# Requirement
Every line in the listing below from the one with "2. 当执行 person" through the one with "这就是 JavaScript 代码的整体运行流程，那么很好奇的是，这个" is to be reproduced exactly, both ends included; leave out the rest.

▼▼▼

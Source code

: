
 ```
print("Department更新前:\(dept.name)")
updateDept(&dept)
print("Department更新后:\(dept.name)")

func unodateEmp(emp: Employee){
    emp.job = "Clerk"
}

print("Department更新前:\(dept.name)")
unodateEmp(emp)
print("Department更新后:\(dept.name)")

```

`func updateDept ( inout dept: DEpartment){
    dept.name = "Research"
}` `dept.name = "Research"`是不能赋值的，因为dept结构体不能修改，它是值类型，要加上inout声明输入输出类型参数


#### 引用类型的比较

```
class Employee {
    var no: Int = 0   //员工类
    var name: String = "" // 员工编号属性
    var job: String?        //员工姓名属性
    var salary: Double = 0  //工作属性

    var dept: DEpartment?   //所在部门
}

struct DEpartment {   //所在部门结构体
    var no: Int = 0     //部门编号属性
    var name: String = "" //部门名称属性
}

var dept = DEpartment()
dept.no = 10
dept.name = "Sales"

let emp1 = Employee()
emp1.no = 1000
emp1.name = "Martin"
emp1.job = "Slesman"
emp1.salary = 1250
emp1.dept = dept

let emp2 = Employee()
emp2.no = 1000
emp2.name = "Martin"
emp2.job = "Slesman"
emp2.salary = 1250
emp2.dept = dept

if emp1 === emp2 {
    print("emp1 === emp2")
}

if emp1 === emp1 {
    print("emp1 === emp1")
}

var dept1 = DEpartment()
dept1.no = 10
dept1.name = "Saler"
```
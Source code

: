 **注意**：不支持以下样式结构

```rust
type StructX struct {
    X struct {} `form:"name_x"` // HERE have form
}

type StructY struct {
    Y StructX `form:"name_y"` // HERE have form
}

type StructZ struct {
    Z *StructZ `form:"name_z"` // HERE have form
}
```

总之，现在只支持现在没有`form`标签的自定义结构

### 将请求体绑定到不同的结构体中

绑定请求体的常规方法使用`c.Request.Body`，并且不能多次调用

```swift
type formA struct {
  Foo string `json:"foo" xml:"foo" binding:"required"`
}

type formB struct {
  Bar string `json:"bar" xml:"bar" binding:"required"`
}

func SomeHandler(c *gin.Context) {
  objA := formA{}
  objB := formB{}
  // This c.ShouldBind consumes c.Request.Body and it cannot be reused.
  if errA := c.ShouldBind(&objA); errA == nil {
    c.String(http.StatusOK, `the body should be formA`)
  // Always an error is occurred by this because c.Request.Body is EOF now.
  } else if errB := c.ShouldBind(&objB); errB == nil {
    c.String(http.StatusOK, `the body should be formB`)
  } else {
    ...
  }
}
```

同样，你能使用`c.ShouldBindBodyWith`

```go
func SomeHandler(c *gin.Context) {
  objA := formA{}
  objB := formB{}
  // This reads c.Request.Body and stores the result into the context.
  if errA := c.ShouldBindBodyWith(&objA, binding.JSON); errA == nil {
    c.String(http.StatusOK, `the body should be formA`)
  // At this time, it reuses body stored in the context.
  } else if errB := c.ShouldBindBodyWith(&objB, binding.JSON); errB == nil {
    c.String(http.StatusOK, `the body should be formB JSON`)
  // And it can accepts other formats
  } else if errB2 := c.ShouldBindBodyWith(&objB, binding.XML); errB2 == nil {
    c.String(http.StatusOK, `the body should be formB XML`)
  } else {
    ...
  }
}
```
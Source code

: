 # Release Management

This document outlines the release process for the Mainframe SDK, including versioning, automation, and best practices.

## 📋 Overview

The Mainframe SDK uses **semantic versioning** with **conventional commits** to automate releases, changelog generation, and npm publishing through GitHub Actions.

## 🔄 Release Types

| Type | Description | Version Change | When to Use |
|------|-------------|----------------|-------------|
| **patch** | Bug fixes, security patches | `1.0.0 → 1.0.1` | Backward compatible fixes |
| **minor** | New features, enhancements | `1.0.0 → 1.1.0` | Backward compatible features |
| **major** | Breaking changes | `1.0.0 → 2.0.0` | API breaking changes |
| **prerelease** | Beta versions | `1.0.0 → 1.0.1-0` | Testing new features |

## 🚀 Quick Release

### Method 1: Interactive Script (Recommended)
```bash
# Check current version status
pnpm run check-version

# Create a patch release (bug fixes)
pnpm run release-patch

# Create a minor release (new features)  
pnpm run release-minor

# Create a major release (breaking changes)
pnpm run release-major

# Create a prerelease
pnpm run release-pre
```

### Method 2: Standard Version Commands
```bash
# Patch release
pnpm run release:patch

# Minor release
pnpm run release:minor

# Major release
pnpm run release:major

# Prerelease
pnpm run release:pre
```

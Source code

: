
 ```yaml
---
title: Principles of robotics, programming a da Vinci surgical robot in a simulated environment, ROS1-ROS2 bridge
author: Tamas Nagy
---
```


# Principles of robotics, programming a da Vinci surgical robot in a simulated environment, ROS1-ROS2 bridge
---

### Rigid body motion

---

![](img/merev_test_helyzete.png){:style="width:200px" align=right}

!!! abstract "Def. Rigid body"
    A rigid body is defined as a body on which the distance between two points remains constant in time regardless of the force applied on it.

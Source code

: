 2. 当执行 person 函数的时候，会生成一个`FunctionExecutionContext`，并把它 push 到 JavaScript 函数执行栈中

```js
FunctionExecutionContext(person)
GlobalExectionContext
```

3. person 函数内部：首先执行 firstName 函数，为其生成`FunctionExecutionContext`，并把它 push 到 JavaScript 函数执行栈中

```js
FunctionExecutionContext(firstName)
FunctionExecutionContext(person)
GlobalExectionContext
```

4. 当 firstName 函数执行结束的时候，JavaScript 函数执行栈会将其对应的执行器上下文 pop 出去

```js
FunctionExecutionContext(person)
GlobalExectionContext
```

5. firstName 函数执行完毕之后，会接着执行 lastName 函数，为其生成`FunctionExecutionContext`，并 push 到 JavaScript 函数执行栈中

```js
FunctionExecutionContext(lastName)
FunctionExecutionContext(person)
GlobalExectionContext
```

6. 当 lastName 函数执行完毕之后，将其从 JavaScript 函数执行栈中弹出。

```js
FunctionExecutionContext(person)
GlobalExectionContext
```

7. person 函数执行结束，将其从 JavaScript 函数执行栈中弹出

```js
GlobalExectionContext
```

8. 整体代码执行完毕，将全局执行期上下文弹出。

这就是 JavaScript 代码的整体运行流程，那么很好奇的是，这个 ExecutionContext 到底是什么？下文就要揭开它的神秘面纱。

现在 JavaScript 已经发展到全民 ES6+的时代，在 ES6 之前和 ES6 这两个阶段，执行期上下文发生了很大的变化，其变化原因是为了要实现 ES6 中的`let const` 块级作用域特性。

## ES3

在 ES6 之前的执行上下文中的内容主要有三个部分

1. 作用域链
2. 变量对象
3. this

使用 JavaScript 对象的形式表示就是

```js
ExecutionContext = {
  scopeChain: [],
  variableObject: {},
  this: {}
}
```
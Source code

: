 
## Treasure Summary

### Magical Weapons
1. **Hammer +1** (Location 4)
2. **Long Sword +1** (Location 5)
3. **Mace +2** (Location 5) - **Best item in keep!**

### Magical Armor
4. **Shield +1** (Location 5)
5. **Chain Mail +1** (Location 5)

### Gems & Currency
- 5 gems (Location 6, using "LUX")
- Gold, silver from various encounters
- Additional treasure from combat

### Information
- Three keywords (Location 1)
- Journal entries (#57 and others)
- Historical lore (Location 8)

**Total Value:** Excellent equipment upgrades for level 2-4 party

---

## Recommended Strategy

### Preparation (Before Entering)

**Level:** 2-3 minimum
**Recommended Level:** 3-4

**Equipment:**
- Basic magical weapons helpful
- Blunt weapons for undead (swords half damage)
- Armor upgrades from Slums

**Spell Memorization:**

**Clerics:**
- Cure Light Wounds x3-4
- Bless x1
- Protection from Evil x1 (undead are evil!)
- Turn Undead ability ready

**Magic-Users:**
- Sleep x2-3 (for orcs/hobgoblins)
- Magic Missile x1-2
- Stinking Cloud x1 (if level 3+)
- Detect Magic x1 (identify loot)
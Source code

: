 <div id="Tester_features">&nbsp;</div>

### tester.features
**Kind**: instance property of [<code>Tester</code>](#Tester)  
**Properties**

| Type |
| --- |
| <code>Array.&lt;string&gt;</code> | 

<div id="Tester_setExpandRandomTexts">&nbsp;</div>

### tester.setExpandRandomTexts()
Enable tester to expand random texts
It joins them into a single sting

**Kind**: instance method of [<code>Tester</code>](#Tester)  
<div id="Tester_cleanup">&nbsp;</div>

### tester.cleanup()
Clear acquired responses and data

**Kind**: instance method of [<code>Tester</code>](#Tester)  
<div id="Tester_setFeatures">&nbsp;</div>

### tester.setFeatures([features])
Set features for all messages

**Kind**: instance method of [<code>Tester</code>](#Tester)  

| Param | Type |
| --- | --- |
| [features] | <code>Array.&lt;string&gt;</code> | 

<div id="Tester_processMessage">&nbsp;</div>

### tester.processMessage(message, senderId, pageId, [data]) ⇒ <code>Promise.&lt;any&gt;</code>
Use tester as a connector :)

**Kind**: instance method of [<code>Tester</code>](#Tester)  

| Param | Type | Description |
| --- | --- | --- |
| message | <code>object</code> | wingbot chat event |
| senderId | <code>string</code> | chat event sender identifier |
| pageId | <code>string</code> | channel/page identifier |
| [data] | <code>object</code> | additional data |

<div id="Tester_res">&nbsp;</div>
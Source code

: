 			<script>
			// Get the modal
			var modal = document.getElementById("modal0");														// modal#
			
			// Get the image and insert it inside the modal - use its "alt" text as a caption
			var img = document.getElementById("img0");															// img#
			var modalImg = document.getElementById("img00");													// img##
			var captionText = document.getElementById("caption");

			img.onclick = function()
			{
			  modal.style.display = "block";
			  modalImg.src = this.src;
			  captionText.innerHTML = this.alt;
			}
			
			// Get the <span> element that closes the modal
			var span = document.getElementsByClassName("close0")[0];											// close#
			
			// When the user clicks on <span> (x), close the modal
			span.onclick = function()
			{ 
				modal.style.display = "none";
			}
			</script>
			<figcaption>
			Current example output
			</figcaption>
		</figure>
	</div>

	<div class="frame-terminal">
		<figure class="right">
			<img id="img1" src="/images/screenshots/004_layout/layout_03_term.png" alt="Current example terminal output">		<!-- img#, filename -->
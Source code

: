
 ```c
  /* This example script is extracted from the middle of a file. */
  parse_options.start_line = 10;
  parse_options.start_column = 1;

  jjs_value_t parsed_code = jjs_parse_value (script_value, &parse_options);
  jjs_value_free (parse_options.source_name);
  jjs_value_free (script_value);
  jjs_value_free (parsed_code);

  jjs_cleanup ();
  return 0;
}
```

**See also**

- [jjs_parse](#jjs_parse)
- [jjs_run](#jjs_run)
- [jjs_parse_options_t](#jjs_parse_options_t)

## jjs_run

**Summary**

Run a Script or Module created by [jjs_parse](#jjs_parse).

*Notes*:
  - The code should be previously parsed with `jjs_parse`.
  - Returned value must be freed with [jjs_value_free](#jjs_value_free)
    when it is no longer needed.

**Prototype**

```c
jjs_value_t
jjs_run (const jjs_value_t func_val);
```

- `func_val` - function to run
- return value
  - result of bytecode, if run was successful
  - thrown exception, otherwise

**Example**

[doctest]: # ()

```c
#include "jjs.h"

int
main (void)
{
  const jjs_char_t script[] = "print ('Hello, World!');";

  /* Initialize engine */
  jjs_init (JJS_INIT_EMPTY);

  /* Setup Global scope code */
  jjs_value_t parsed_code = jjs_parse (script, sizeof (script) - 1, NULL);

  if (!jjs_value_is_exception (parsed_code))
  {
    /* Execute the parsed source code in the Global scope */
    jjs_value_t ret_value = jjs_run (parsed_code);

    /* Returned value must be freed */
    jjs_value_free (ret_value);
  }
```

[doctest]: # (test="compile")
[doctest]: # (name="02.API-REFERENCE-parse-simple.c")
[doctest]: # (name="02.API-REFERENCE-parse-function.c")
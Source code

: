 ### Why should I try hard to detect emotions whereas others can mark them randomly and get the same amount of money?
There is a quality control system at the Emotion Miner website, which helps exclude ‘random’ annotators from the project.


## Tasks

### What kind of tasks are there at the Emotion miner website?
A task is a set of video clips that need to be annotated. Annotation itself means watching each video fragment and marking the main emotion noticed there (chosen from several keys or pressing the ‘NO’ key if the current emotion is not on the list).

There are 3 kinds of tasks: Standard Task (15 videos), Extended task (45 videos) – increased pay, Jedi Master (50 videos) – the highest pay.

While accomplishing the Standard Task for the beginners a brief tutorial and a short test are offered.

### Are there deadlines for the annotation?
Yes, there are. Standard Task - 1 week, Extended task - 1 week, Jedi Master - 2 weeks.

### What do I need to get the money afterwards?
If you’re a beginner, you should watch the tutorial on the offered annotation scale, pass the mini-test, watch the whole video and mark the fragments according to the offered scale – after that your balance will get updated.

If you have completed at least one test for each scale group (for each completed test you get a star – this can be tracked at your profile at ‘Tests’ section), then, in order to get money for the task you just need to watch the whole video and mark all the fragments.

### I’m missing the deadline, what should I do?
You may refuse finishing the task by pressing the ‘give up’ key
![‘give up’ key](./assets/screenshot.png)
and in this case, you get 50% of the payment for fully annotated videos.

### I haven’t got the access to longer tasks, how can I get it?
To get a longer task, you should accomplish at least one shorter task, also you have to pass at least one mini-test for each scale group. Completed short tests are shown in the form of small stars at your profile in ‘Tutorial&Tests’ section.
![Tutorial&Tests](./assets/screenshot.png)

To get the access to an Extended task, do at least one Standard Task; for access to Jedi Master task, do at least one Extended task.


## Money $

▲▲▲

# Response
: 2. 当执行 person 函数的时候，会生成一个`FunctionExecutionContext`，并把它 push 到 JavaScript 函数执行栈中

```js
FunctionExecutionContext(person)
GlobalExectionContext
```

3. person 函数内部：首先执行 firstName 函数，为其生成`FunctionExecutionContext`，并把它 push 到 JavaScript 函数执行栈中

```js
FunctionExecutionContext(firstName)
FunctionExecutionContext(person)
GlobalExectionContext
```

4. 当 firstName 函数执行结束的时候，JavaScript 函数执行栈会将其对应的执行器上下文 pop 出去

```js
FunctionExecutionContext(person)
GlobalExectionContext
```

5. firstName 函数执行完毕之后，会接着执行 lastName 函数，为其生成`FunctionExecutionContext`，并 push 到 JavaScript 函数执行栈中

```js
FunctionExecutionContext(lastName)
FunctionExecutionContext(person)
GlobalExectionContext
```

6. 当 lastName 函数执行完毕之后，将其从 JavaScript 函数执行栈中弹出。

```js
FunctionExecutionContext(person)
GlobalExectionContext
```

7. person 函数执行结束，将其从 JavaScript 函数执行栈中弹出

```js
GlobalExectionContext
```

8. 整体代码执行完毕，将全局执行期上下文弹出。

这就是 JavaScript 代码的整体运行流程，那么很好奇的是，这个 ExecutionContext 到底是什么？下文就要揭开它的神秘面纱。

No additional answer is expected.